The revelation of a politician’s poor undergraduate records is media gold, but - in truth - means very little
Oh, no. Are we playing this game again? Pin the tail on the Republican dumbster.
A few days ago, the Huffington Post, nominally edited by the Cambridge-educated Arianna Huffington, published a big scoop: Texas governor Rick Perry’s college transcript from Texas A&M.
The headline? Perry, whose steroidal brand of Christianity offends the media elite, “got a lot of C’s and D’s.’’ He also received 20 B’s and two A’s, though this detail didn’t make it into the story. Huffington highlights Perry’s F in Organic Chemistry, without mentioning that he pulled a B in that course the previous year.
Orgo? Good on you for trying, Mr. Governor. I gave the Chemistry building wide berth in college.
One thought: Who cares?
I hate this undergraduate record-mongering, and I blame my quondam pal Jane Mayer and her coauthor Alexandra Robbins for launching this vogue. In a 1999 New Yorker squib, the two Yalies published details of George W. Bush’s undergrad transcript. Oh, the sniggering! “Not once in his undergraduate career did he earn an A,’’ the pair commented, apropos of Bush’s “mediocre grades’’ and “nearly epic attention to intramural sports.’’

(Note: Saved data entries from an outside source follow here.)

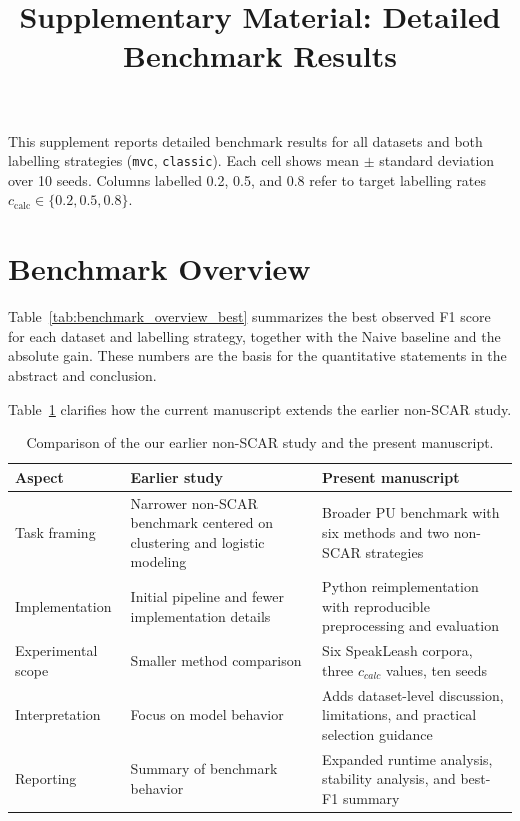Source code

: \documentclass[11pt]{article}
\title{Supplementary Material: Detailed Benchmark Results}
\author{}
\date{}
\begin{document}
\renewcommand{\thetable}{S\arabic{table}}
\maketitle

This supplement reports detailed benchmark results for all datasets and both labelling strategies (\texttt{mvc}, \texttt{classic}). Each cell shows mean $\pm$ standard deviation over 10 seeds.
Columns labelled 0.2, 0.5, and 0.8 refer to target labelling rates $c_{\text{calc}} \in \{0.2, 0.5, 0.8\}$.

\section{Benchmark Overview}

Table~\ref{tab:benchmark_overview_best} summarizes the best observed F1 score for each dataset and labelling strategy, together with the Naive baseline and the absolute gain. These numbers are the basis for the quantitative statements in the abstract and conclusion.

Table~\ref{tab:prior_work_comparison} clarifies how the current manuscript extends the earlier non-SCAR study.

\begin{table}[H]
\caption{Comparison of the our  earlier non-SCAR study and the present manuscript.}
\label{tab:prior_work_comparison}
\centering
\small
\begin{tabularx}{\textwidth}{lXX}
\toprule
\textbf{Aspect} & \textbf{Earlier study} & \textbf{Present manuscript} \\
\midrule
Task framing & Narrower non-SCAR benchmark centered on clustering and logistic modeling & Broader PU benchmark with six methods and two non-SCAR strategies \\
Implementation & Initial pipeline and fewer implementation details & Python reimplementation with reproducible preprocessing and evaluation \\
Experimental scope & Smaller method comparison & Six SpeakLeash corpora, three $c_{calc}$ values, ten seeds \\
Interpretation & Focus on model behavior & Adds dataset-level discussion, limitations, and practical selection guidance \\
Reporting & Summary of benchmark behavior & Expanded runtime analysis, stability analysis, and best-F1 summary \\
\bottomrule
\end{tabularx}
\end{table}
\end{document}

In Slate magazine, Yale-educated Rhodes Scholar Jacob Weisberg quickly pounced on George the Dunce. “One doesn’t want to read too much into someone’s 35-year-old academic records,’’ Weisberg wrote, and then did precisely that. “Given that stupidity is not an advantage in any other profession, why would it help a president?’’ he asked.
Weisberg later collected and published “Bushisms,’’ the president’s notorious speaking gaffes, which convinced right-thinking people everywhere that they were smarter than Bush and his nefarious Iago, the storied Yale dropout Dick Cheney.
That was the line for nearly a decade: George Bush was a dunderhead, and his opponents, such as Al Gore and John Kerry, were smart. After all, Gore studied politics at Harvard with distinguished theoretician Martin Peretz, and wrote a best-selling book. Kerry - well, Kerry’s always been a sort of an empty sock. When the Globe reported that Kerry’s undergraduate grades were no better than Bush’s, no one cared. Everyone knew how smart Kerry and Gore were, except for the unenlightened American electorate.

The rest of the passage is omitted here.